Well I don't want to cause trouble either, but this situation has been totally irresponsible and suspicious from the start. A recipe for disaster.... the OP will not see sense, but considering the dogs supposedly got mated because family members wanted to take photographs of them mating... it says it all.

Springerhusky.... are the rescue aware of the puppies arrival... have you really been in contact with them? I cannot imagine any rescue just sitting back and letting you home them, quite honestly... it doesn't ring true... most certainly the rescues I've been involved with would never do allow that.


----------



## SpringerHusky

squashynose said:


> How do you know? I know, from experience, that a lot of people who decide they want a pup would not be able to handle one of these pups. Some aren't capable of handling *any* puppy. What are you going to do if the new owners decide they can't handle or don' want the pups? Will you take them back? Responsible breeders will take back any pup that the new owners cannot keep, can you offer this? I bet some of these dogs will end up going to these homes you say you have, and then rehomed, passed from pillar to post, or dumped in a rescue.

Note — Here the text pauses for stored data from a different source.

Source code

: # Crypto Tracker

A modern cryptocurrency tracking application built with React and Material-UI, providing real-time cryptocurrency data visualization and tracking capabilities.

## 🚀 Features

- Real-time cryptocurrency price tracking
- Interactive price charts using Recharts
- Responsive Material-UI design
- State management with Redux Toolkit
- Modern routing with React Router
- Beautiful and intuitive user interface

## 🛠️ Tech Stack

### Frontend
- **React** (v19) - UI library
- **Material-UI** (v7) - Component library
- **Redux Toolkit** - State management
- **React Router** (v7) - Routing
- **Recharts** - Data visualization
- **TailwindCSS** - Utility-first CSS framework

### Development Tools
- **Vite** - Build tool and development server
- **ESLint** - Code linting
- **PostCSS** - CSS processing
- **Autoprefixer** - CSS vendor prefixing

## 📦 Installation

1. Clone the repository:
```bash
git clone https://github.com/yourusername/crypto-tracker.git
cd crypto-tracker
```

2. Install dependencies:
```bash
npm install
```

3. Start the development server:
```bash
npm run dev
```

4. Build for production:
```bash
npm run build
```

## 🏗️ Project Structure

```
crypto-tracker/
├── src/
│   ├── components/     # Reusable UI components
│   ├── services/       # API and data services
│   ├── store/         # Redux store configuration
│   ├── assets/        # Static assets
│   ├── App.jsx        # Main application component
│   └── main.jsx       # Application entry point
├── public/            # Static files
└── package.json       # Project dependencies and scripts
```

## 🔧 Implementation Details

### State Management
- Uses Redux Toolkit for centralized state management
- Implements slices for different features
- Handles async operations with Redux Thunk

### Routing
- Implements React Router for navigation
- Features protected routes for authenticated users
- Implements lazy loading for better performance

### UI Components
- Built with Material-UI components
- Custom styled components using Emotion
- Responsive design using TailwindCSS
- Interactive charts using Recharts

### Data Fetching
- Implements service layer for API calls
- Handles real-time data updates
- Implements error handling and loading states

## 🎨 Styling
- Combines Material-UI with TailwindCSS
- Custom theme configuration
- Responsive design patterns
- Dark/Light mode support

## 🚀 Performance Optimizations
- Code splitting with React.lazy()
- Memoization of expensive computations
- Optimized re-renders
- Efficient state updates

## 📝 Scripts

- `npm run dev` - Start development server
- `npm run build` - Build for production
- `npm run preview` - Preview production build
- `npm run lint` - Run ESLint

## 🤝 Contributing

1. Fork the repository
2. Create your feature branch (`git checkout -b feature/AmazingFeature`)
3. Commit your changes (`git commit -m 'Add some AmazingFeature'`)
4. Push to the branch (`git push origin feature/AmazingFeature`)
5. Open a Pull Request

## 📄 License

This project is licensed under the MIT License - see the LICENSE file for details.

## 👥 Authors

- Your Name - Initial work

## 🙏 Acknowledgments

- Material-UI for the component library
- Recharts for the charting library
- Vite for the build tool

Sometimes I don't know why I come on forums 

I know basically everyone thinks I'm either a child or an idiot or both. :arf:

All these pups have contracts written up requiring all pups to be spayed or nueterd , all pups to be returned if they can no longer keep them at any age and Contact must be kept, if these are not done then i will take the pup back.

Let me give you some idea I know Allot about breeding, it runs in my family but I do not know much towards malamutes my family are gundog and herding dog breeders.


----------



## Dundee

> as far as i know this person isnt a breeder?


Natik... anyone who breeds a litter is a breeder ... even if it's an accidental one and a one off.... although from what I remember, then OP is wanting to stud the sire out too.


----------



## SpringerHusky

Dundee said:


> Springerhusky.... are the rescue aware of the puppies arrival... have you really been in contact with them? I cannot imagine any rescue just sitting back and letting you home them, quite honestly... it doesn't ring true... most certainly the rescues I've been involved with would never do allow that.


Yes, I have if you would like you can contact them rrr:


----------



## squashynose

Dundee said:


> Natik... anyone who breeds a litter is a breeder ... even if it's an accidental one and a one off.... although from what I remember, then OP is wanting to stud the sire out too.


Called a backyard breeder


----------



## Natik

Dundee said:


> Natik... anyone who breeds a litter is a breeder ... even if it's an accidental one and a one off.... although from what I remember, then OP is wanting to stud the sire out too.


but he didnt breed the litter 

but i agree completly with the socialising bit and the rescue bit !
I just hope the best for the pups...they are here now so i hope they will not end up in bad hands in future!


----------



## squashynose

SpringerHusky said:


> All these pups have contracts written up requiring all pups to be spayed or nueterd , all pups to be returned if they can no longer keep them at any age and Contact must be kept, if these are not done then i will take the pup back.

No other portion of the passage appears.